In order to address the illegal practices of sham contracting, informal labour hire and use of illegal workers by various entities within a conglomerate, the application of the criminal offences and civil penalty provisions will be broadened so that a person who participates in the chain of events that result in a noncitizen being allowed to work or being referred to work without the required permission can be held liable for contravening the work related offences and work related provisions. In addition, the bill will extend both criminal and civil liability in certain circumstances to effective officers of bodies corporate partners in a partnership and members of an unincorporated association's management committee. The bill will also introduce new investigation powers to allow authorised officers to gather evidence of suspected breaches of the work related offences and work related provisions.

The Department of Immigration and Citizenship will also put into place a revamped enforcement strategy to promote voluntary compliance. In particular, the department will use education and targeted awareness campaigns to instruct on the correct processes to ensure a worker has a legal entitlement to work.

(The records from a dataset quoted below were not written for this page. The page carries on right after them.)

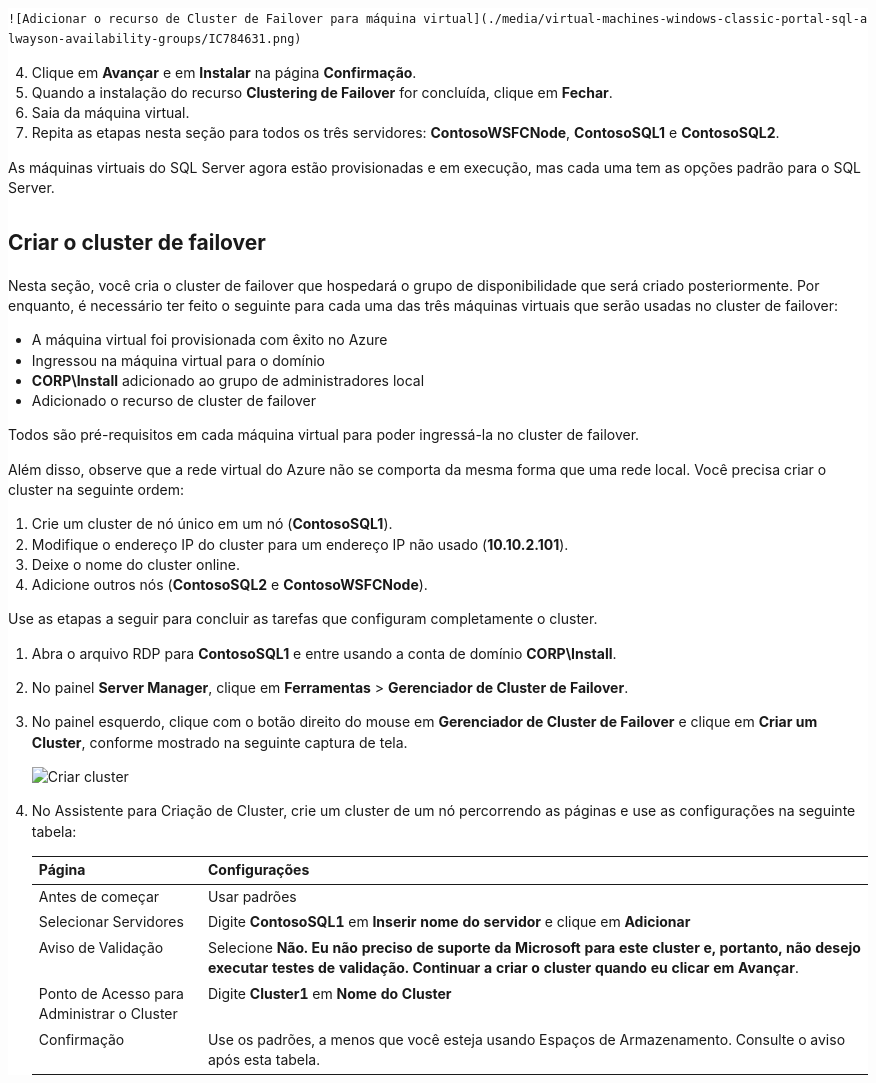     ![Adicionar o recurso de Cluster de Failover para máquina virtual](./media/virtual-machines-windows-classic-portal-sql-alwayson-availability-groups/IC784631.png)
4. Clique em **Avançar** e em **Instalar** na página **Confirmação**.
5. Quando a instalação do recurso **Clustering de Failover** for concluída, clique em **Fechar**.
6. Saia da máquina virtual.
7. Repita as etapas nesta seção para todos os três servidores: **ContosoWSFCNode**, **ContosoSQL1** e **ContosoSQL2**.

As máquinas virtuais do SQL Server agora estão provisionadas e em execução, mas cada uma tem as opções padrão para o SQL Server.

## <a name="create-the-failover-cluster"></a>Criar o cluster de failover
Nesta seção, você cria o cluster de failover que hospedará o grupo de disponibilidade que será criado posteriormente. Por enquanto, é necessário ter feito o seguinte para cada uma das três máquinas virtuais que serão usadas no cluster de failover:

* A máquina virtual foi provisionada com êxito no Azure
* Ingressou na máquina virtual para o domínio
* **CORP\Install** adicionado ao grupo de administradores local
* Adicionado o recurso de cluster de failover

Todos são pré-requisitos em cada máquina virtual para poder ingressá-la no cluster de failover.

Além disso, observe que a rede virtual do Azure não se comporta da mesma forma que uma rede local. Você precisa criar o cluster na seguinte ordem:

1. Crie um cluster de nó único em um nó (**ContosoSQL1**).
2. Modifique o endereço IP do cluster para um endereço IP não usado (**10.10.2.101**).
3. Deixe o nome do cluster online.
4. Adicione outros nós (**ContosoSQL2** e **ContosoWSFCNode**).

Use as etapas a seguir para concluir as tarefas que configuram completamente o cluster.

1. Abra o arquivo RDP para **ContosoSQL1** e entre usando a conta de domínio **CORP\Install**.
2. No painel **Server Manager**, clique em **Ferramentas** > **Gerenciador de Cluster de Failover**.
3. No painel esquerdo, clique com o botão direito do mouse em **Gerenciador de Cluster de Failover** e clique em **Criar um Cluster**, conforme mostrado na seguinte captura de tela.
   
    ![Criar cluster](./media/virtual-machines-windows-classic-portal-sql-alwayson-availability-groups/IC784632.png)
4. No Assistente para Criação de Cluster, crie um cluster de um nó percorrendo as páginas e use as configurações na seguinte tabela:
   
   | Página | Configurações |
   | --- | --- |
   | Antes de começar |Usar padrões |
   | Selecionar Servidores |Digite **ContosoSQL1** em **Inserir nome do servidor** e clique em **Adicionar** |
   | Aviso de Validação |Selecione **Não. Eu não preciso de suporte da Microsoft para este cluster e, portanto, não desejo executar testes de validação. Continuar a criar o cluster quando eu clicar em Avançar**. |
   | Ponto de Acesso para Administrar o Cluster |Digite **Cluster1** em **Nome do Cluster** |
   | Confirmação |Use os padrões, a menos que você esteja usando Espaços de Armazenamento. Consulte o aviso após esta tabela. |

They will have the capacity to issue administrative warning notices to employers and labour suppliers in the first instance. So we are moving from the heavy-handed civil or criminal action to facilitate voluntary compliance by issuing administrative warnings and avoid legal sanctions where possible. Finally, to facilitate—

Photo of Steve GeorganasSteve Georganas (Hindmarsh, Australian Labor Party) Share this | | Hansard source

Order! The debate is interrupted in accordance with standing order 43. The debate may be resumed at a later hour. The member will have leave to continue speaking when the debate is resumed.